- Length: 6.36 mi (10.24 km)
- Location: Gloucester County, New Jersey, U.S.
- Trailheads: Williamstown Downer Glassboro
- Use: Hiking, cycling
- Difficulty: Easy
- Season: Year round
- Surface: Asphalt, gravel
- Right of way: Pennsylvania-Reading Seashore Lines

Trail map

= Monroe Township Bikepath =

The Harrison G. Shaw Sr. Bike Trail is a multi-use trail in New Jersey with a total length of 6.36 mi. The trail runs along a section of the former right-of-way for the Pennsylvania-Reading Seashore Lines railroad.
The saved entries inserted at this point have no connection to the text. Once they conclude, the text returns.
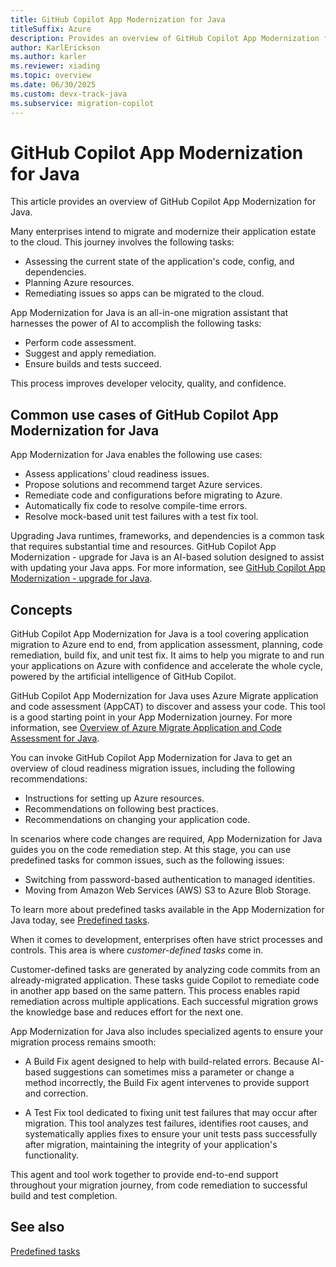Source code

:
 ```yaml
---
title: GitHub Copilot App Modernization for Java
titleSuffix: Azure
description: Provides an overview of GitHub Copilot App Modernization for Java.
author: KarlErickson
ms.author: karler
ms.reviewer: xiading
ms.topic: overview
ms.date: 06/30/2025
ms.custom: devx-track-java
ms.subservice: migration-copilot
---
```


# GitHub Copilot App Modernization for Java

This article provides an overview of GitHub Copilot App Modernization for Java.

Many enterprises intend to migrate and modernize their application estate to the cloud. This journey involves the following tasks:

- Assessing the current state of the application's code, config, and dependencies.
- Planning Azure resources.
- Remediating issues so apps can be migrated to the cloud.

App Modernization for Java is an all-in-one migration assistant that harnesses the power of AI to accomplish the following tasks:

- Perform code assessment.
- Suggest and apply remediation.
- Ensure builds and tests succeed.

This process improves developer velocity, quality, and confidence.

## Common use cases of GitHub Copilot App Modernization for Java

App Modernization for Java enables the following use cases:

- Assess applications' cloud readiness issues.
- Propose solutions and recommend target Azure services.
- Remediate code and configurations before migrating to Azure.
- Automatically fix code to resolve compile-time errors.
- Resolve mock-based unit test failures with a test fix tool.

Upgrading Java runtimes, frameworks, and dependencies is a common task that requires substantial time and resources. GitHub Copilot App Modernization - upgrade for Java is an AI-based solution designed to assist with updating your Java apps. For more information, see [GitHub Copilot App Modernization - upgrade for Java](/java/upgrade/overview).

## Concepts

GitHub Copilot App Modernization for Java is a tool covering application migration to Azure end to end, from application assessment, planning, code remediation, build fix, and unit test fix. It aims to help you migrate to and run your applications on Azure with confidence and accelerate the whole cycle, powered by the artificial intelligence of GitHub Copilot.

GitHub Copilot App Modernization for Java uses Azure Migrate application and code assessment (AppCAT) to discover and assess your code. This tool is a good starting point in your App Modernization journey. For more information, see [Overview of Azure Migrate Application and Code Assessment for Java](/azure/migrate/appcat/java).

You can invoke GitHub Copilot App Modernization for Java to get an overview of cloud readiness migration issues, including the following recommendations:

- Instructions for setting up Azure resources.
- Recommendations on following best practices.
- Recommendations on changing your application code.

In scenarios where code changes are required, App Modernization for Java guides you on the code remediation step. At this stage, you can use predefined tasks for common issues, such as the following issues:

- Switching from password-based authentication to managed identities.
- Moving from Amazon Web Services (AWS) S3 to Azure Blob Storage.

To learn more about predefined tasks available in the App Modernization for Java today, see [Predefined tasks](migrate-github-copilot-app-modernization-for-java-predefined-tasks.md).

When it comes to development, enterprises often have strict processes and controls. This area is where *customer-defined tasks* come in.

Customer-defined tasks are generated by analyzing code commits from an already-migrated application. These tasks guide Copilot to remediate code in another app based on the same pattern. This process enables rapid remediation across multiple applications. Each successful migration grows the knowledge base and reduces effort for the next one.

App Modernization for Java also includes specialized agents to ensure your migration process remains smooth:

- A Build Fix agent designed to help with build-related errors. Because AI-based suggestions can sometimes miss a parameter or change a method incorrectly, the Build Fix agent intervenes to provide support and correction.

- A Test Fix tool dedicated to fixing unit test failures that may occur after migration. This tool analyzes test failures, identifies root causes, and systematically applies fixes to ensure your unit tests pass successfully after migration, maintaining the integrity of your application's functionality.

This agent and tool work together to provide end-to-end support throughout your migration journey, from code remediation to successful build and test completion.

## See also

[Predefined tasks](migrate-github-copilot-app-modernization-for-java-predefined-tasks.md)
The bike path gets its name from long-time Glassboro resident Harrison Shaw. Harrison served in the US Army Infantry during WWII and saw combat in France with Gen. Patton's 3rd Army, 26th Infantry Div., 104th Regiment. He was captured in Nov. 1944, held until freed by Russian troops in May 1945 and discharged later that year. He was awarded 2 Bronze Stars for his service to his country.

== Trail heads ==
- Route 47 (Delsea Drive) near Grove Street Glassboro. Note that there is no public parking area at this trail head.
- County Road 633 (Blue Bell Road) near Virginia Avenue in Monroe.